◆ Assigned task
Wherever the line with "- Shared knowledge builds community" sits in the listing below, transcribe from it up to and including the line with "- No stakes = no meaningful decisions", exactly, and leave the remaining lines out.

Segment Start: Entries shown

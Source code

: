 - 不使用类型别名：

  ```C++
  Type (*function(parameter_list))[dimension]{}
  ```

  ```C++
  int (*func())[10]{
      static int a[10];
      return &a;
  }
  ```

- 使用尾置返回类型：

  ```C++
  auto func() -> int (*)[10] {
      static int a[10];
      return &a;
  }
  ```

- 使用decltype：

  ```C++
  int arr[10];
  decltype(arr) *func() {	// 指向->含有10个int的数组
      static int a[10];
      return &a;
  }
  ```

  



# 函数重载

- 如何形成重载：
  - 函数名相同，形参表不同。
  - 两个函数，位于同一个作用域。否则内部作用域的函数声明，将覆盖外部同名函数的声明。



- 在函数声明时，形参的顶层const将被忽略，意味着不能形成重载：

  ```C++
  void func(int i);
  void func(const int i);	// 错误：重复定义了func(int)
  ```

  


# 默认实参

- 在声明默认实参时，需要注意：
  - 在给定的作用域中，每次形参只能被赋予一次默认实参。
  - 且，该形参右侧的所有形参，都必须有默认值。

Segment End: Entries shown
Segment Start: Entries shown

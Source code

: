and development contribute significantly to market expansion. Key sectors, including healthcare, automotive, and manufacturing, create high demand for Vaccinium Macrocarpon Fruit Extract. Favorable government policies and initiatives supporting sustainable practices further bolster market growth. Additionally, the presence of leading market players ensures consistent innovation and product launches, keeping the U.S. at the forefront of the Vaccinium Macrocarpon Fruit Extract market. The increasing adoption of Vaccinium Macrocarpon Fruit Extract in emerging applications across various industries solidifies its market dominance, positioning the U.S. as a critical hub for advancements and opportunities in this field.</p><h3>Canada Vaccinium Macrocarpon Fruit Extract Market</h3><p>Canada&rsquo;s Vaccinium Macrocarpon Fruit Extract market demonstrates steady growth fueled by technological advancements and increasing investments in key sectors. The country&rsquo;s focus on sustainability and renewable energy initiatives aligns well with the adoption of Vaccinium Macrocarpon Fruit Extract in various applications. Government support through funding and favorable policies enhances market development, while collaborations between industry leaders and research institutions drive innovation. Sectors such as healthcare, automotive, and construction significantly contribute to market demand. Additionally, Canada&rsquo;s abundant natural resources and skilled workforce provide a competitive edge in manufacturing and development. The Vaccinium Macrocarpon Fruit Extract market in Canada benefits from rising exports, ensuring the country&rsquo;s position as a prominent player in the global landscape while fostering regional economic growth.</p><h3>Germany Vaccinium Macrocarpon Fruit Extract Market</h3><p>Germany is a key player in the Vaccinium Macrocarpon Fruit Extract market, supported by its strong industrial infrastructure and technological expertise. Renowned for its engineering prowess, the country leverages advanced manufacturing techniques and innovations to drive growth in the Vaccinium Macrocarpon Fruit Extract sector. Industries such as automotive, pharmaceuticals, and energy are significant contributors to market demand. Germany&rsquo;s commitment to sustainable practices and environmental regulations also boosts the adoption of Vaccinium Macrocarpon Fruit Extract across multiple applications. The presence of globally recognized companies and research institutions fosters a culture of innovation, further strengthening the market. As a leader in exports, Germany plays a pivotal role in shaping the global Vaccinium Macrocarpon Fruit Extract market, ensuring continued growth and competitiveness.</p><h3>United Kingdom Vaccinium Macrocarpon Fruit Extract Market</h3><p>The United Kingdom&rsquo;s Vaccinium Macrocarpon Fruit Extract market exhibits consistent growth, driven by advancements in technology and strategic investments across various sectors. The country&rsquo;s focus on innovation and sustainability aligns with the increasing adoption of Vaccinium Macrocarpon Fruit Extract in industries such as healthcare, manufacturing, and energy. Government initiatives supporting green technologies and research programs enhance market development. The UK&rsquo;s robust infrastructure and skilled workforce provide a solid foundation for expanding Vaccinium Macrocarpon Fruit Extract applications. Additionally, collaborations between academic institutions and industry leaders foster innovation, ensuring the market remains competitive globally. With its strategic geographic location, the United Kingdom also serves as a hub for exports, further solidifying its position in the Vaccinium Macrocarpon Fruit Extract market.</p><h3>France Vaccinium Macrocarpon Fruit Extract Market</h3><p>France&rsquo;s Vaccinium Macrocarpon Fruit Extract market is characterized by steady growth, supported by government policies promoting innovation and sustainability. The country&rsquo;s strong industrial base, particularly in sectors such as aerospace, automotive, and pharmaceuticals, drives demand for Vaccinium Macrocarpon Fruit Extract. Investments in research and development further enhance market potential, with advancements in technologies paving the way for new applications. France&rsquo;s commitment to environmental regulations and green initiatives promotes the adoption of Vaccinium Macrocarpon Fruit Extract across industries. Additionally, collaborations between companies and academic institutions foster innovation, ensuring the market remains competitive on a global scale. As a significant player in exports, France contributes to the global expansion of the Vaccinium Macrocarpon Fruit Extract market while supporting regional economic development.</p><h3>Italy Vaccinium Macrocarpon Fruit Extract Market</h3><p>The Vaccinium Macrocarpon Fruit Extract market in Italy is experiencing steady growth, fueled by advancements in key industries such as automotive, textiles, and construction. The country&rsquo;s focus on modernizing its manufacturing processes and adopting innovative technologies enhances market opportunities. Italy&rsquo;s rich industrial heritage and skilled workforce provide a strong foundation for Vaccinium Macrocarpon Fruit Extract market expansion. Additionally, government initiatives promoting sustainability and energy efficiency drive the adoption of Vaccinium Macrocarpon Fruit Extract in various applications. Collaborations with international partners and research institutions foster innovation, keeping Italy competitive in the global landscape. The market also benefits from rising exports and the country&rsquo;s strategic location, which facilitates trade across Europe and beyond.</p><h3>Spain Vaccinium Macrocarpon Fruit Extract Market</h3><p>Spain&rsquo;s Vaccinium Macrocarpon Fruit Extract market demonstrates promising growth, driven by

Segment End: Entries shown
Segment Start: Entries shown

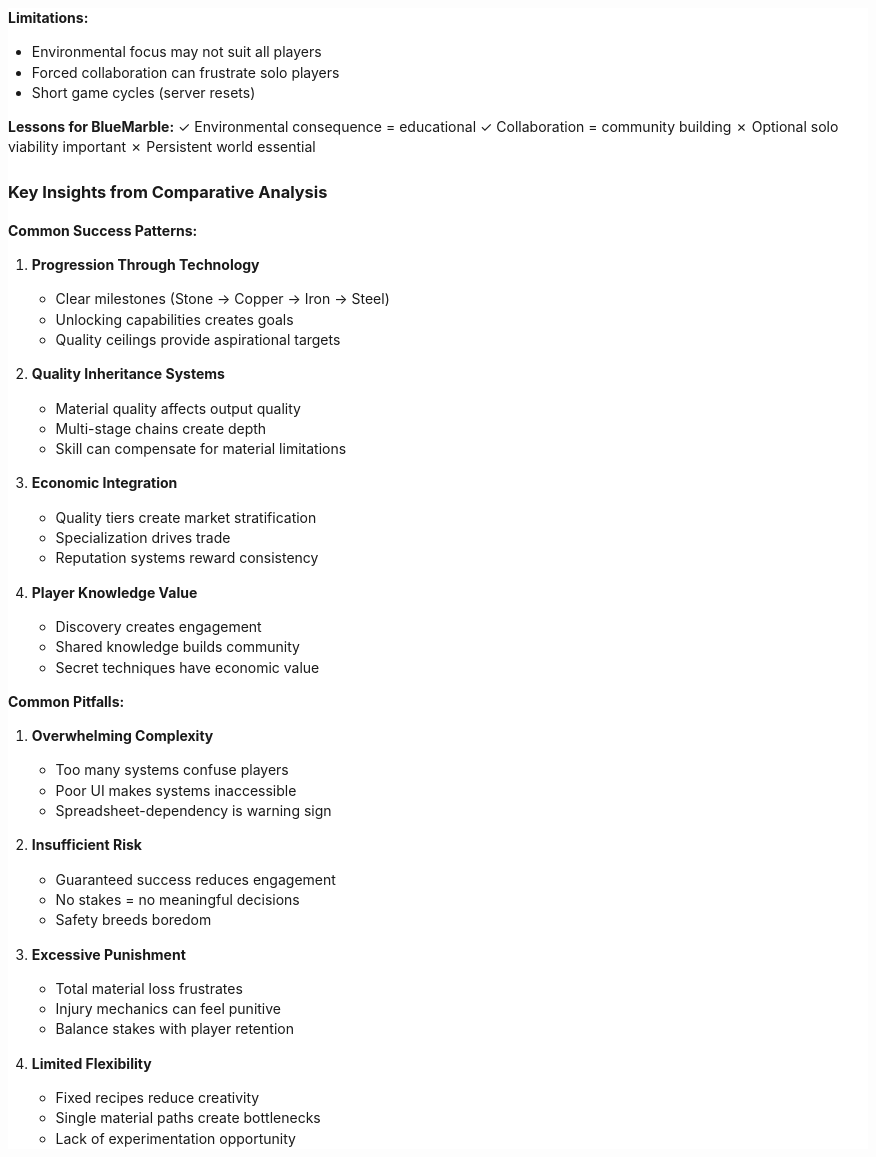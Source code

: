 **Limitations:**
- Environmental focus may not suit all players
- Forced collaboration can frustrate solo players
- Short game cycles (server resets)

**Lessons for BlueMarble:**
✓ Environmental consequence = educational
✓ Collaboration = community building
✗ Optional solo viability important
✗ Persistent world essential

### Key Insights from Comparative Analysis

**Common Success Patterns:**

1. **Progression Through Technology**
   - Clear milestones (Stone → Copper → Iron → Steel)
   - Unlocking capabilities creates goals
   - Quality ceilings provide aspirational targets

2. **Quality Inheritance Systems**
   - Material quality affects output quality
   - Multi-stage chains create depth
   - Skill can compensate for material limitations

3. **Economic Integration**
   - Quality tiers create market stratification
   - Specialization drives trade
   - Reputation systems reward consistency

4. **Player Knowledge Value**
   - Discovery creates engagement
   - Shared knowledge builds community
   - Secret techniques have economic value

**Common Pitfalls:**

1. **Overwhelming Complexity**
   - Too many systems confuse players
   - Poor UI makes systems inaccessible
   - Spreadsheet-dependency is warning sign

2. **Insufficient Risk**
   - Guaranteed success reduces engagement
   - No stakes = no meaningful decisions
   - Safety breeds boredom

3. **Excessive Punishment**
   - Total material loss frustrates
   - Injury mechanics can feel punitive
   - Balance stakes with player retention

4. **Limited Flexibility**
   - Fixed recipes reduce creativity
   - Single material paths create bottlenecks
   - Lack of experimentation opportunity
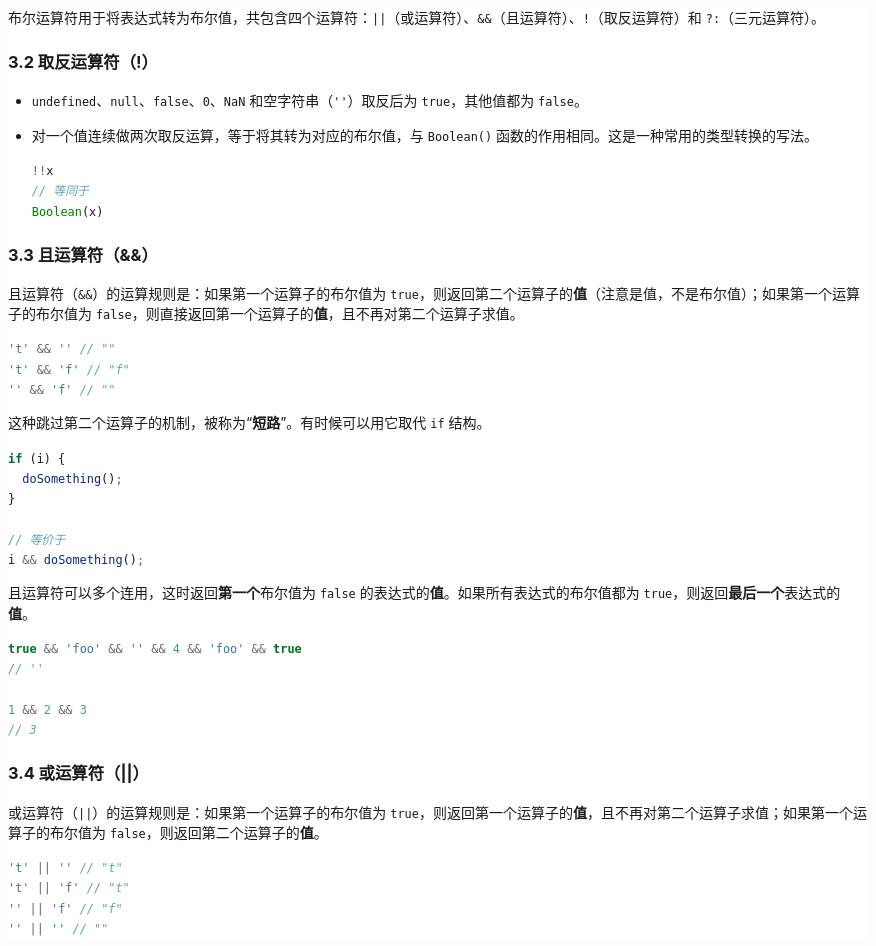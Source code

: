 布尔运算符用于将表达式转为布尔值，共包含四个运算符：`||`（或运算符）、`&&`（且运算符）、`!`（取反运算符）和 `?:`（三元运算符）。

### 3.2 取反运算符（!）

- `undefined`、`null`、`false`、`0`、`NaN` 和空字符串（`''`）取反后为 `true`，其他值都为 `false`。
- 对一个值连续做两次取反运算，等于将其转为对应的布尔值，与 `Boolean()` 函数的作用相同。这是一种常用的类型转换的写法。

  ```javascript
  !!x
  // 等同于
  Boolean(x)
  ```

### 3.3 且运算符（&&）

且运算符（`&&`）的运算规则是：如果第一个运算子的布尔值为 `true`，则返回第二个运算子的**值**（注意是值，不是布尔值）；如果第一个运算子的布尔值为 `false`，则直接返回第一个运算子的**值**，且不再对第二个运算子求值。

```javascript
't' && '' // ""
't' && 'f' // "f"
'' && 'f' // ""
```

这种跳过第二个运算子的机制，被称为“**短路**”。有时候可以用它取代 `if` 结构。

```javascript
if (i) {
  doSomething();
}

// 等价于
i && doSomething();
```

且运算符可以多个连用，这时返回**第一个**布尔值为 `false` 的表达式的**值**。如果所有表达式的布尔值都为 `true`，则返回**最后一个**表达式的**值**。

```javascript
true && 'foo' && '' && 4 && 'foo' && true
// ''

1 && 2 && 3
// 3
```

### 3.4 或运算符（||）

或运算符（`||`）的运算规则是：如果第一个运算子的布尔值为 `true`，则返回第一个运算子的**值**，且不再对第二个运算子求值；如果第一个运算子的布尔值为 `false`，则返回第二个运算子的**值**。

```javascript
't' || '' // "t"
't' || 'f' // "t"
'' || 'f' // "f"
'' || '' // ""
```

Segment End: Entries shown

◆ Result for this task
   - Shared knowledge builds community
   - Secret techniques have economic value

**Common Pitfalls:**

1. **Overwhelming Complexity**
   - Too many systems confuse players
   - Poor UI makes systems inaccessible
   - Spreadsheet-dependency is warning sign

2. **Insufficient Risk**
   - Guaranteed success reduces engagement
   - No stakes = no meaningful decisions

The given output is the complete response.